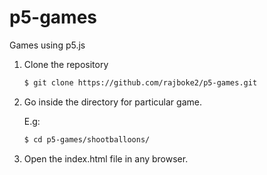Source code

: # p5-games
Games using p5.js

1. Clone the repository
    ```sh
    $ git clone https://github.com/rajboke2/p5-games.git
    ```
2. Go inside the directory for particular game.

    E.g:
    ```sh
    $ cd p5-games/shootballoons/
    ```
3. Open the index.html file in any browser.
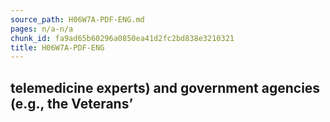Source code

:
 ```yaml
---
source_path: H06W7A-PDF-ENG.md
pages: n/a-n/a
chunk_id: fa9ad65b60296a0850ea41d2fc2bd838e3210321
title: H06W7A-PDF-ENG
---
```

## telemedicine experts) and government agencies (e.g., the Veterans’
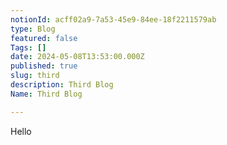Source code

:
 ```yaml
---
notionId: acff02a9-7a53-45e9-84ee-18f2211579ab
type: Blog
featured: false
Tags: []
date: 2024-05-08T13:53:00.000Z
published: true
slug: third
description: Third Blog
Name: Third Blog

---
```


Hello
══════
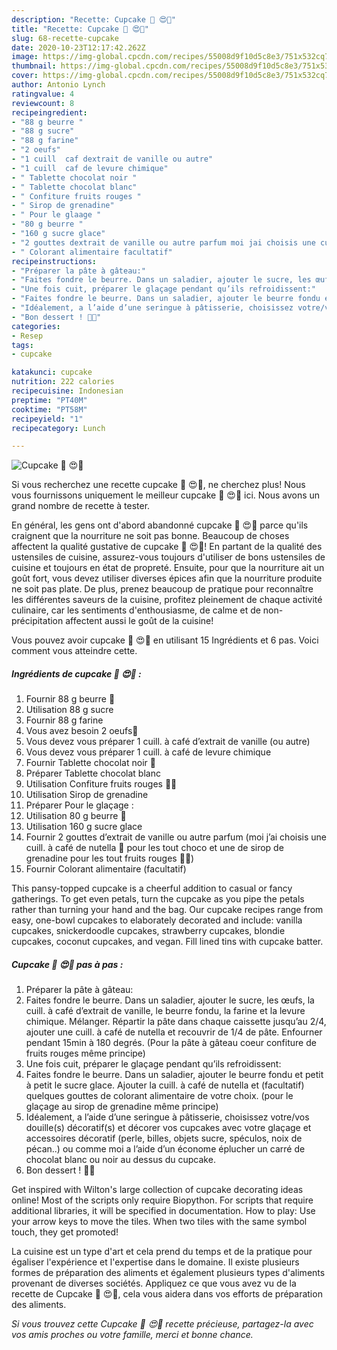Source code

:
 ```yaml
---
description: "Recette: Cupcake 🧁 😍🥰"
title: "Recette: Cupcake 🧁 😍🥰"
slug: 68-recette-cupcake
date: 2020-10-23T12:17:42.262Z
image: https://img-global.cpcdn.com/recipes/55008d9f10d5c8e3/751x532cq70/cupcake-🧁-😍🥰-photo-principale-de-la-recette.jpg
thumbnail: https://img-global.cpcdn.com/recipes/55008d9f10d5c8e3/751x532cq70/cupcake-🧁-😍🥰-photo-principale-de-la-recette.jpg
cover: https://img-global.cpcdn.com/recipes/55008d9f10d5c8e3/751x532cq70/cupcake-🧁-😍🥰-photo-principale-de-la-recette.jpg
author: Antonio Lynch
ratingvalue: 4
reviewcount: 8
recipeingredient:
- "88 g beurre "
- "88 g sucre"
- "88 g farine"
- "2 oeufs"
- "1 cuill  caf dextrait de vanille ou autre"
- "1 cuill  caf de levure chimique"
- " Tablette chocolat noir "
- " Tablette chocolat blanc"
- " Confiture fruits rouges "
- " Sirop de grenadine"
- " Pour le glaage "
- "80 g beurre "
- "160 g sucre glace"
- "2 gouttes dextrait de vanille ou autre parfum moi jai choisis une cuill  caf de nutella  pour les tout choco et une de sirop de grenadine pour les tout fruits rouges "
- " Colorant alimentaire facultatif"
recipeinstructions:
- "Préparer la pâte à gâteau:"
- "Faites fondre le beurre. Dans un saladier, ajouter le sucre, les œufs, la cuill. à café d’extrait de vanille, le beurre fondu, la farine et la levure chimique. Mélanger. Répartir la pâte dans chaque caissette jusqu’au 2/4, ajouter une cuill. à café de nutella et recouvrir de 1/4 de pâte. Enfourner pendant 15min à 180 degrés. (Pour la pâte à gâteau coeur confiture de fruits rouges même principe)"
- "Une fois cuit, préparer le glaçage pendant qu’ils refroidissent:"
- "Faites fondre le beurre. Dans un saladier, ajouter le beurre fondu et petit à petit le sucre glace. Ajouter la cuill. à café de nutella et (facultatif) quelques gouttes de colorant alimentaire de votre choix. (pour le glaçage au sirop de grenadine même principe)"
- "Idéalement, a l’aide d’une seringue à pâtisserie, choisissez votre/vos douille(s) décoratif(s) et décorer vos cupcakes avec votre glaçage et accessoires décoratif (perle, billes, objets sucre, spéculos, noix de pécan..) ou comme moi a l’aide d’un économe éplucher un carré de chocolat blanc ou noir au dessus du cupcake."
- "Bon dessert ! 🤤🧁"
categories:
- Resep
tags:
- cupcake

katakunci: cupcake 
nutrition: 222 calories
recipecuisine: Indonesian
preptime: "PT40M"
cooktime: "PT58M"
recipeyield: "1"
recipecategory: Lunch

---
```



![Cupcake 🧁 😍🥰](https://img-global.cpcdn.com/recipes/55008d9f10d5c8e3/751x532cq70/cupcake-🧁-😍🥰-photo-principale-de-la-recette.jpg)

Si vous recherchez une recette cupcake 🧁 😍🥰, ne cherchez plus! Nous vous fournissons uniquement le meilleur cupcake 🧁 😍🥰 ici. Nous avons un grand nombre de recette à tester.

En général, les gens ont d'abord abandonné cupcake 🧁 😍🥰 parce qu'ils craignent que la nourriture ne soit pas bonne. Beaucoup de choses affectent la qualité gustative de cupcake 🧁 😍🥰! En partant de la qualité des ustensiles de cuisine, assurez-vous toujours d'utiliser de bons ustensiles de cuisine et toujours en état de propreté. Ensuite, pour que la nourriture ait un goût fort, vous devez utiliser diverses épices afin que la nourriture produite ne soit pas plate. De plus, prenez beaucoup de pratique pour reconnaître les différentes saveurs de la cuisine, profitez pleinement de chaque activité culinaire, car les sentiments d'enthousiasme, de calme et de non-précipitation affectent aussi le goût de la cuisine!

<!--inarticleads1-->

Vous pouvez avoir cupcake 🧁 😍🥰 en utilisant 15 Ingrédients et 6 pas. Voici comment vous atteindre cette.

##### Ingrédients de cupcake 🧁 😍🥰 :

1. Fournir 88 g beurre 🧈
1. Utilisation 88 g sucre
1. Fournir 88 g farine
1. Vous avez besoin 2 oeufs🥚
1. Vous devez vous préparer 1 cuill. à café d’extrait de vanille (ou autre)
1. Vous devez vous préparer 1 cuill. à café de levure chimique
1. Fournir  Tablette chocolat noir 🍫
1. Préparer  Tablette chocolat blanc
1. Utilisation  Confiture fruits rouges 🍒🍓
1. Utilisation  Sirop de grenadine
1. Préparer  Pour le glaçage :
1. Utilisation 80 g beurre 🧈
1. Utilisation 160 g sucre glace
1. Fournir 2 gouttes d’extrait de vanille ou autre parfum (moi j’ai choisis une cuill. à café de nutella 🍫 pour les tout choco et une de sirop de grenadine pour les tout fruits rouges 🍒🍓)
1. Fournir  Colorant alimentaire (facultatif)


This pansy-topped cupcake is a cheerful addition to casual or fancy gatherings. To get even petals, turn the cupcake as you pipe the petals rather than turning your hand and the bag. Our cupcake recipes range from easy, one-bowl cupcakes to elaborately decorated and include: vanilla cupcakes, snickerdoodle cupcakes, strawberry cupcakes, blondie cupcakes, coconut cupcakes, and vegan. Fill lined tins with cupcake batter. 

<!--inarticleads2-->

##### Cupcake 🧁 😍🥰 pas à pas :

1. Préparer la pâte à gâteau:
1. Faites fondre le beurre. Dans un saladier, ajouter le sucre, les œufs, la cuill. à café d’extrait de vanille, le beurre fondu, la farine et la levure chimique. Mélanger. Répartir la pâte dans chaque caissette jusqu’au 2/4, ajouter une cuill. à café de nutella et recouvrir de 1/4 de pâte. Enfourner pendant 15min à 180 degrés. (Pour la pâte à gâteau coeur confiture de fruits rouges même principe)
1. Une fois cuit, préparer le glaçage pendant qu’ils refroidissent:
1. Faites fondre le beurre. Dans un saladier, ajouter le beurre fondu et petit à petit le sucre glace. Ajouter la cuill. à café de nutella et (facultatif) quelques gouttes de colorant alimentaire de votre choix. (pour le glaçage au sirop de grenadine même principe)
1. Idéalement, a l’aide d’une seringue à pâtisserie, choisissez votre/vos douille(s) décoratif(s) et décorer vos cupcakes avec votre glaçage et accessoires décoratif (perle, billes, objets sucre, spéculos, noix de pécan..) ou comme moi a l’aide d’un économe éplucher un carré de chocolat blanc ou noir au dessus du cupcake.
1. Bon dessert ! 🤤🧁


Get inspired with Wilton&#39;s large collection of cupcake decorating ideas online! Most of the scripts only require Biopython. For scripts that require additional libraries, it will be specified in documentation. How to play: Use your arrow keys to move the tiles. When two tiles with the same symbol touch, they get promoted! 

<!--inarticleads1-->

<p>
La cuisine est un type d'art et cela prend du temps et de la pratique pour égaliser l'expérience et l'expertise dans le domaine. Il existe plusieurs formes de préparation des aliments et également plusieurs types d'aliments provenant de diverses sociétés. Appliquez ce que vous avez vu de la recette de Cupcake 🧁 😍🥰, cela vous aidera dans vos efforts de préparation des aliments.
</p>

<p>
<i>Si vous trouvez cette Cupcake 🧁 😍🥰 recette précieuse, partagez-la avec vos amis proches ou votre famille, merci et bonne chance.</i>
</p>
══════
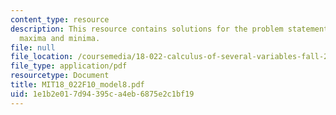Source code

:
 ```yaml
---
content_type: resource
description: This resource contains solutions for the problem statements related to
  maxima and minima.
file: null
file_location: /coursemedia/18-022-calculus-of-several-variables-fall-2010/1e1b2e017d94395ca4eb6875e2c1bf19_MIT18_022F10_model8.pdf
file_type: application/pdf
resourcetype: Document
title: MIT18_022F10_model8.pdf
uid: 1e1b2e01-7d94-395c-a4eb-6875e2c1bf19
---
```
══════
• WORK INSTRUCTIONS:
Which lines in the data above hold the string "choix"? Show each one.

• TASK RESULT:
- "Faites fondre le beurre. Dans un saladier, ajouter le beurre fondu et petit à petit le sucre glace. Ajouter la cuill. à café de nutella et (facultatif) quelques gouttes de colorant alimentaire de votre choix. (pour le glaçage au sirop de grenadine même principe)"
1. Faites fondre le beurre. Dans un saladier, ajouter le beurre fondu et petit à petit le sucre glace. Ajouter la cuill. à café de nutella et (facultatif) quelques gouttes de colorant alimentaire de votre choix. (pour le glaçage au sirop de grenadine même principe)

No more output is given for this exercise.